Exercise prompt
Leaving out all pictures, transcribe the lines below exactly, from the first through the line containing "3. **Find and remove the conflicting CSS**".

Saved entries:
.....

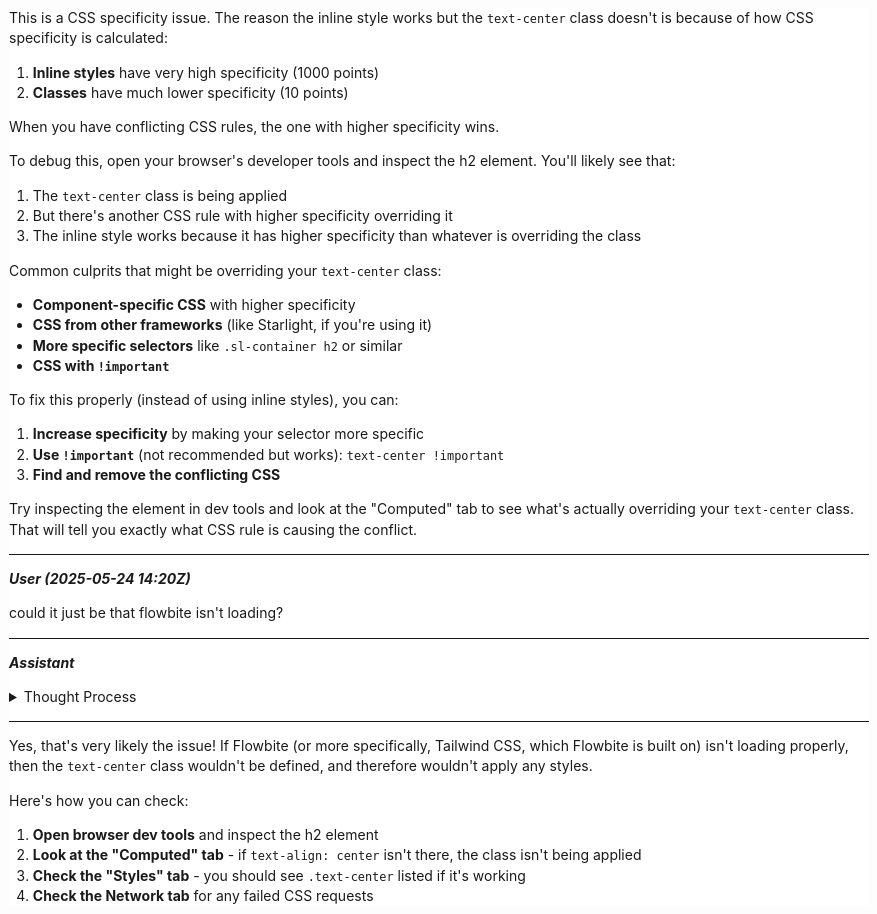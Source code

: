 This is a CSS specificity issue. The reason the inline style works but the `text-center` 
class doesn't is because of how CSS specificity is calculated:

1. **Inline styles** have very high specificity (1000 points)
2. **Classes** have much lower specificity (10 points)

When you have conflicting CSS rules, the one with higher specificity wins.

To debug this, open your browser's developer tools and inspect the h2 element. 
You'll likely see that:

1. The `text-center` class is being applied
2. But there's another CSS rule with higher specificity overriding it
3. The inline style works because it has higher specificity than whatever is 
   overriding the class

Common culprits that might be overriding your `text-center` class:

- **Component-specific CSS** with higher specificity
- **CSS from other frameworks** (like Starlight, if you're using it)
- **More specific selectors** like `.sl-container h2` or similar
- **CSS with `!important`**

To fix this properly (instead of using inline styles), you can:

1. **Increase specificity** by making your selector more specific
2. **Use `!important`** (not recommended but works): `text-center !important`
3. **Find and remove the conflicting CSS**

Try inspecting the element in dev tools and look at the "Computed" tab to see 
what's actually overriding your `text-center` class. That will tell you exactly 
what CSS rule is causing the conflict.

---

_**User (2025-05-24 14:20Z)**_

could it just be that flowbite isn't loading?

---

_**Assistant**_

<think><details><summary>Thought Process</summary></details></think>

---

Yes, that's very likely the issue! If Flowbite (or more specifically, Tailwind CSS, which 
Flowbite is built on) isn't loading properly, then the `text-center` class wouldn't be 
defined, and therefore wouldn't apply any styles.

Here's how you can check:

1. **Open browser dev tools** and inspect the h2 element
2. **Look at the "Computed" tab** - if `text-align: center` isn't there, the class isn't 
   being applied
3. **Check the "Styles" tab** - you should see `.text-center` listed if it's working
4. **Check the Network tab** for any failed CSS requests
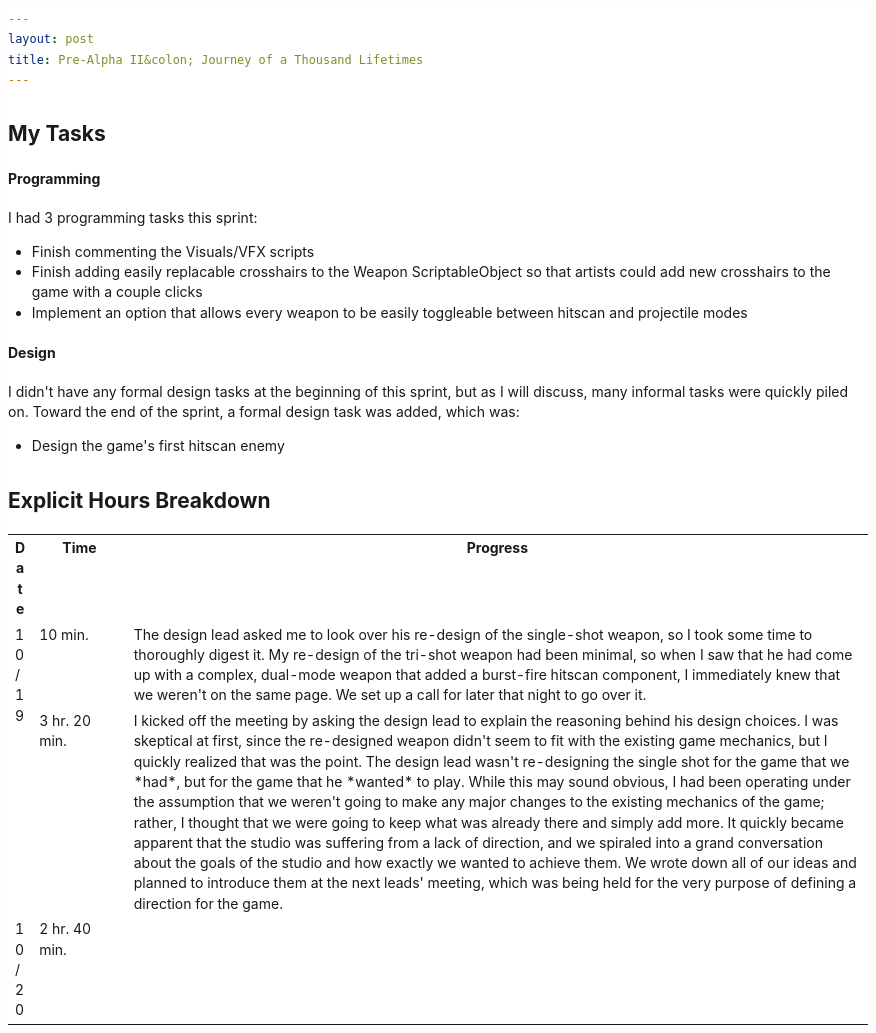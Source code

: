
 ```yaml
---
layout: post
title: Pre-Alpha II&colon; Journey of a Thousand Lifetimes
---
```


## My Tasks

#### Programming

I had 3 programming tasks this sprint:

- Finish commenting the Visuals/VFX scripts
- Finish adding easily replacable crosshairs to the Weapon ScriptableObject so that artists could add new crosshairs to the game with a couple clicks
- Implement an option that allows every weapon to be easily toggleable between hitscan and projectile modes

#### Design

I didn't have any formal design tasks at the beginning of this sprint, but as I will discuss, many informal tasks were quickly piled on. Toward the end of the sprint, a formal design task was added, which was:

- Design the game's first hitscan enemy

## Explicit Hours Breakdown

<table>
    <tbody>
        <tr>
            <th width="1%">Date</th>
            <th width="11%">Time</th>
            <th>Progress</th>
        </tr>
        <tr>
            <td rowspan="3">10/19</td>
            <td>10 min.</td>
            <td>The design lead asked me to look over his re-design of the single-shot weapon, so I took some time to thoroughly digest it. My re-design of the tri-shot weapon had been minimal, so when I saw that he had come up with a complex, dual-mode weapon that added a burst-fire hitscan component, I immediately knew that we weren't on the same page. We set up a call for later that night to go over it.</td>
        </tr>
        <tr></tr>
        <tr>
            <td>3 hr. 20 min.</td>
            <td>I kicked off the meeting by asking the design lead to explain the reasoning behind his design choices. I was skeptical at first, since the re-designed weapon didn't seem to fit with the existing game mechanics, but I quickly realized that was the point. The design lead wasn't re-designing the single shot for the game that we *had*, but for the game that he *wanted* to play. While this may sound obvious, I had been operating under the assumption that we weren't going to make any major changes to the existing mechanics of the game; rather, I thought that we were going to keep what was already there and simply add more. It quickly became apparent that the studio was suffering from a lack of direction, and we spiraled into a grand conversation about the goals of the studio and how exactly we wanted to achieve them. We wrote down all of our ideas and planned to introduce them at the next leads' meeting, which was being held for the very purpose of defining a direction for the game.</td>
        </tr>
        <tr>
            <td>10/20</td>
            <td>2 hr. 40 min.</td>
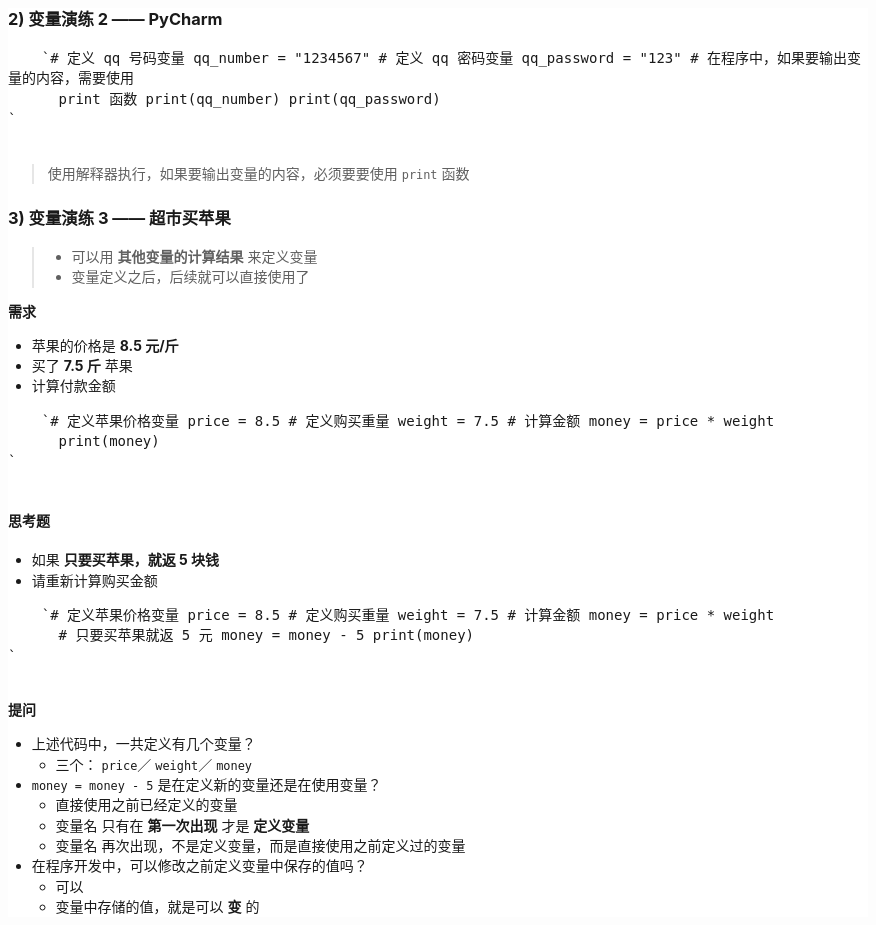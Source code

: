 ### 2) 变量演练 2 —— PyCharm

<pre>    `# 定义 qq 号码变量 qq_number = "1234567" # 定义 qq 密码变量 qq_password = "123" # 在程序中，如果要输出变量的内容，需要使用
      print 函数 print(qq_number) print(qq_password)
` 
  </pre>

> 
> 
> 使用解释器执行，如果要输出变量的内容，必须要要使用 `print` 函数
> 
> 

### 3) 变量演练 3 —— 超市买苹果

> 
> 
> *   可以用 **其他变量的计算结果** 来定义变量
> *   变量定义之后，后续就可以直接使用了
> 
> 

**需求**

*   苹果的价格是 **8.5 元/斤**
*   买了 **7.5 斤** 苹果
*   计算付款金额

<pre>    `# 定义苹果价格变量 price = 8.5 # 定义购买重量 weight = 7.5 # 计算金额 money = price * weight
      print(money)
` 
  </pre>

#### 思考题

*   如果 **只要买苹果，就返 5 块钱**
*   请重新计算购买金额

<pre>    `# 定义苹果价格变量 price = 8.5 # 定义购买重量 weight = 7.5 # 计算金额 money = price * weight
      # 只要买苹果就返 5 元 money = money - 5 print(money)
` 
  </pre>

**提问**

*   上述代码中，一共定义有几个变量？
    *   三个： `price`／ `weight`／ `money`
*   `money = money - 5` 是在定义新的变量还是在使用变量？
    *   直接使用之前已经定义的变量
    *   变量名 只有在 **第一次出现** 才是 **定义变量**
    *   变量名 再次出现，不是定义变量，而是直接使用之前定义过的变量
*   在程序开发中，可以修改之前定义变量中保存的值吗？
    *   可以
    *   变量中存储的值，就是可以 **变** 的
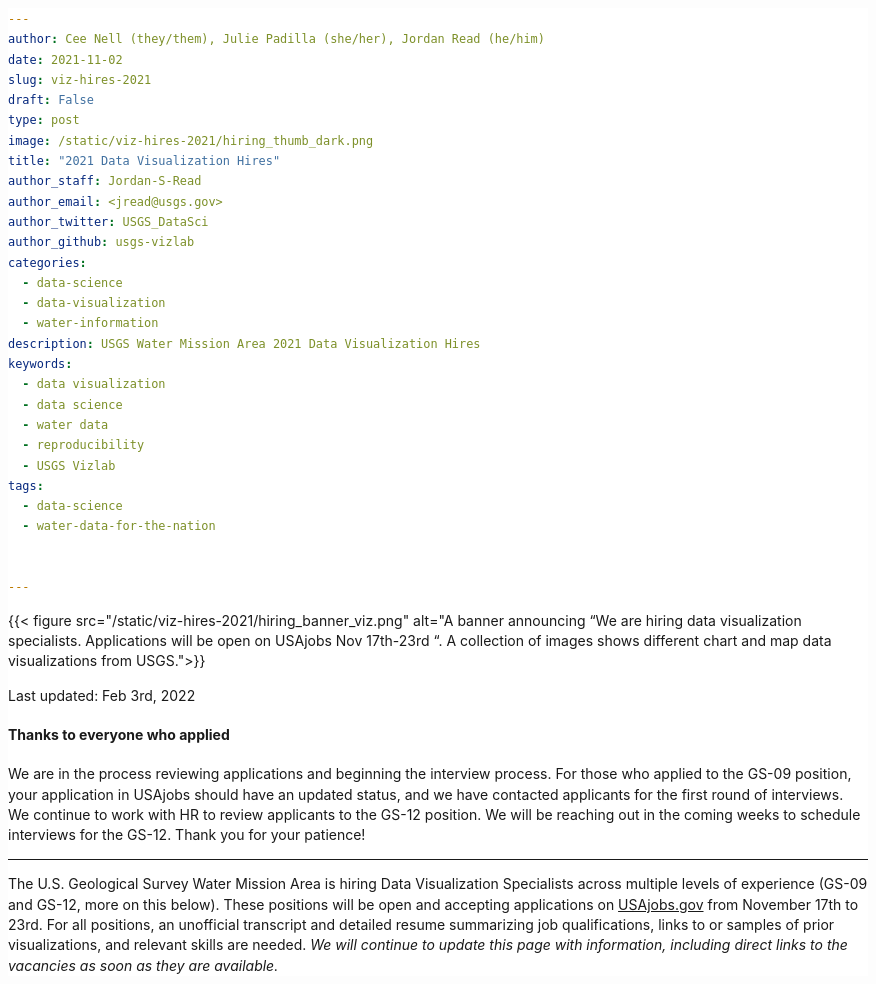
 ```yaml
---
author: Cee Nell (they/them), Julie Padilla (she/her), Jordan Read (he/him) 
date: 2021-11-02
slug: viz-hires-2021
draft: False
type: post
image: /static/viz-hires-2021/hiring_thumb_dark.png
title: "2021 Data Visualization Hires"
author_staff: Jordan-S-Read
author_email: <jread@usgs.gov>
author_twitter: USGS_DataSci
author_github: usgs-vizlab
categories:
  - data-science
  - data-visualization
  - water-information
description: USGS Water Mission Area 2021 Data Visualization Hires
keywords:
  - data visualization
  - data science
  - water data
  - reproducibility
  - USGS Vizlab
tags:
  - data-science 
  - water-data-for-the-nation
  

---
```

{{< figure src="/static/viz-hires-2021/hiring_banner_viz.png" alt="A banner announcing “We are hiring data visualization specialists. Applications will be open on USAjobs Nov 17th-23rd “.  A collection of images shows different chart and map data visualizations from USGS.">}}

Last updated: Feb 3rd, 2022  

#### Thanks to everyone who applied  
We are in the process reviewing applications and beginning the interview process. For those who applied to the GS-09 position, your application in USAjobs should have an updated status, and we have contacted applicants for the first round of interviews. We continue to work with HR to review applicants to the GS-12 position. We will be reaching out in the coming weeks to schedule interviews for the GS-12. Thank you for your patience!

--------------------

The U.S. Geological Survey Water Mission Area is hiring Data Visualization Specialists across multiple levels of experience (GS-09 and GS-12, more on this below). These positions will be open and accepting applications on [USAjobs.gov](https://www.usajobs.gov/) from November 17th to 23rd. For all positions, an unofficial transcript and detailed resume summarizing job qualifications, links to or samples of prior visualizations, and relevant skills are needed. _We will continue to update this page with information, including direct links to the vacancies as soon as they are available._ 
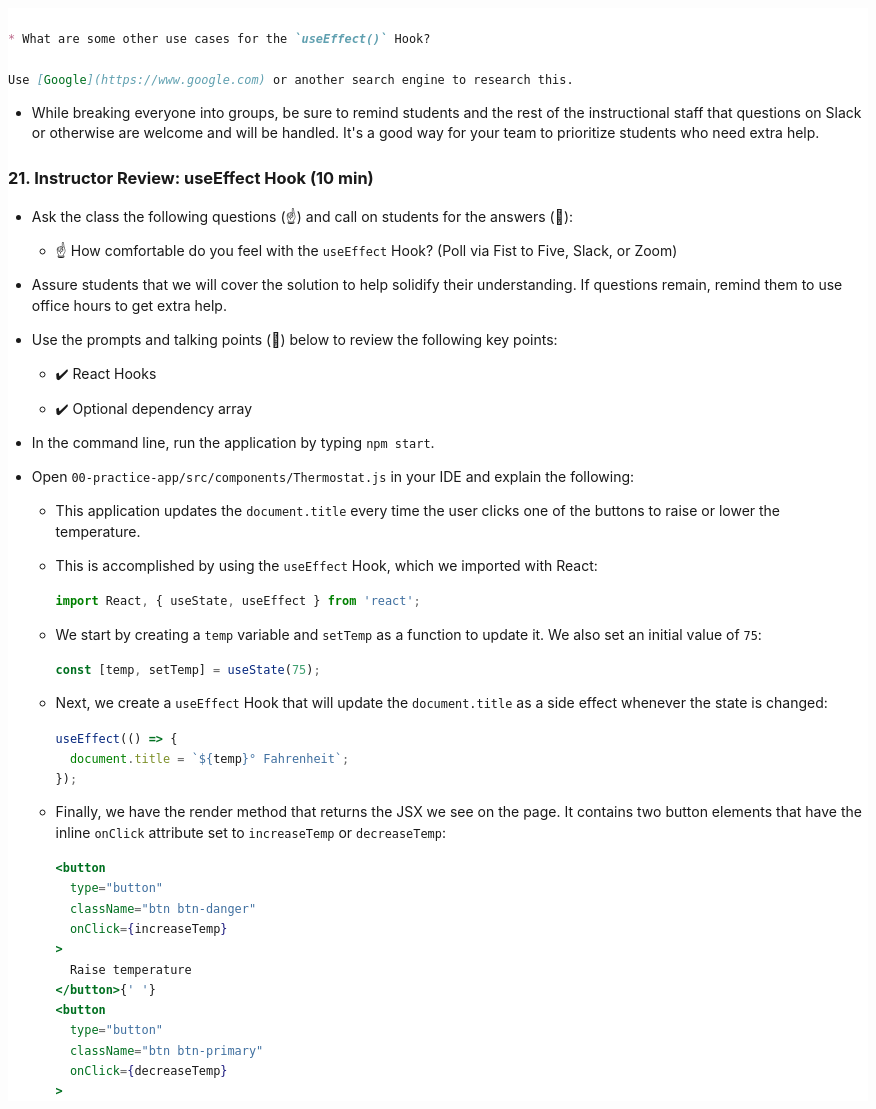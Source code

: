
   ```md

   * What are some other use cases for the `useEffect()` Hook?

   Use [Google](https://www.google.com) or another search engine to research this.
   ```

* While breaking everyone into groups, be sure to remind students and the rest of the instructional staff that questions on Slack or otherwise are welcome and will be handled. It's a good way for your team to prioritize students who need extra help.

### 21. Instructor Review: useEffect Hook (10 min) 

* Ask the class the following questions (☝️) and call on students for the answers (🙋):

  * ☝️ How comfortable do you feel with the `useEffect` Hook? (Poll via Fist to Five, Slack, or Zoom)

* Assure students that we will cover the solution to help solidify their understanding. If questions remain, remind them to use office hours to get extra help.

* Use the prompts and talking points (🔑) below to review the following key points:

  * ✔️ React Hooks

  * ✔️ Optional dependency array

* In the command line, run the application by typing `npm start`.

* Open `00-practice-app/src/components/Thermostat.js` in your IDE and explain the following:

  * This application updates the `document.title` every time the user clicks one of the buttons to raise or lower the temperature.
  
  * This is accomplished by using the `useEffect` Hook, which we imported with React:

     ```js
     import React, { useState, useEffect } from 'react';
     ```
  
  * We start by creating a `temp` variable and `setTemp` as a function to update it. We also set an initial value of `75`:

     ```js
     const [temp, setTemp] = useState(75);
     ```

  * Next, we create a `useEffect` Hook that will update the `document.title` as a side effect whenever the state is changed:
  
     ```js
     useEffect(() => {
       document.title = `${temp}° Fahrenheit`;
     });
     ```

  * Finally, we have the render method that returns the JSX we see on the page. It contains two button elements that have the inline `onClick` attribute set to `increaseTemp` or `decreaseTemp`:

     ```jsx
     <button
       type="button"
       className="btn btn-danger"
       onClick={increaseTemp}
     >
       Raise temperature
     </button>{' '}
     <button
       type="button"
       className="btn btn-primary"
       onClick={decreaseTemp}
     >
     ```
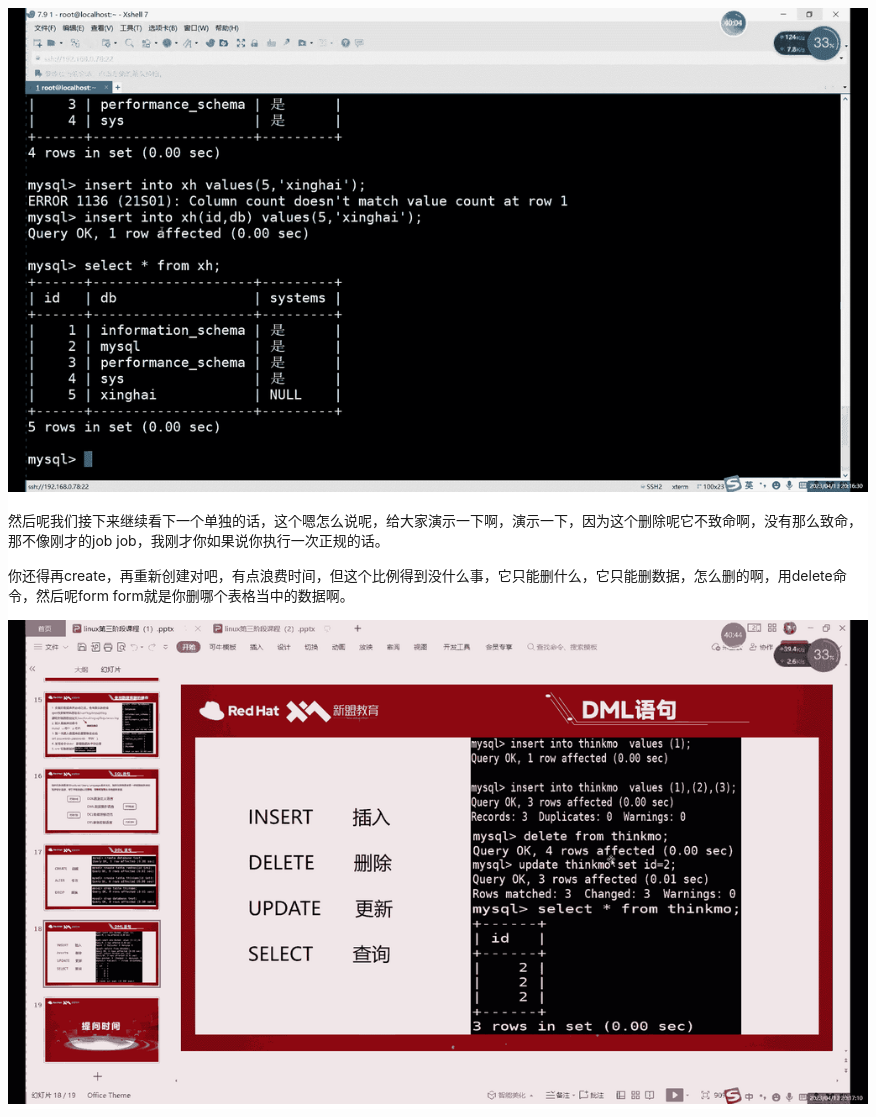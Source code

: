 ![](img/09511946affe2f1ed147dd421d806053_42.png)

然后呢我们接下来继续看下一个单独的话，这个嗯怎么说呢，给大家演示一下啊，演示一下，因为这个删除呢它不致命啊，没有那么致命，那不像刚才的job job，我刚才你如果说你执行一次正规的话。

你还得再create，再重新创建对吧，有点浪费时间，但这个比例得到没什么事，它只能删什么，它只能删数据，怎么删的啊，用delete命令，然后呢form form就是你删哪个表格当中的数据啊。



![](img/09511946affe2f1ed147dd421d806053_44.png)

.....

Output below
Source code

: This is a CSS specificity issue. The reason the inline style works but the `text-center` 
class doesn't is because of how CSS specificity is calculated:

1. **Inline styles** have very high specificity (1000 points)
2. **Classes** have much lower specificity (10 points)

When you have conflicting CSS rules, the one with higher specificity wins.

To debug this, open your browser's developer tools and inspect the h2 element. 
You'll likely see that:

1. The `text-center` class is being applied
2. But there's another CSS rule with higher specificity overriding it
3. The inline style works because it has higher specificity than whatever is 
   overriding the class

Common culprits that might be overriding your `text-center` class:

- **Component-specific CSS** with higher specificity
- **CSS from other frameworks** (like Starlight, if you're using it)
- **More specific selectors** like `.sl-container h2` or similar
- **CSS with `!important`**

To fix this properly (instead of using inline styles), you can:

1. **Increase specificity** by making your selector more specific
2. **Use `!important`** (not recommended but works): `text-center !important`
3. **Find and remove the conflicting CSS**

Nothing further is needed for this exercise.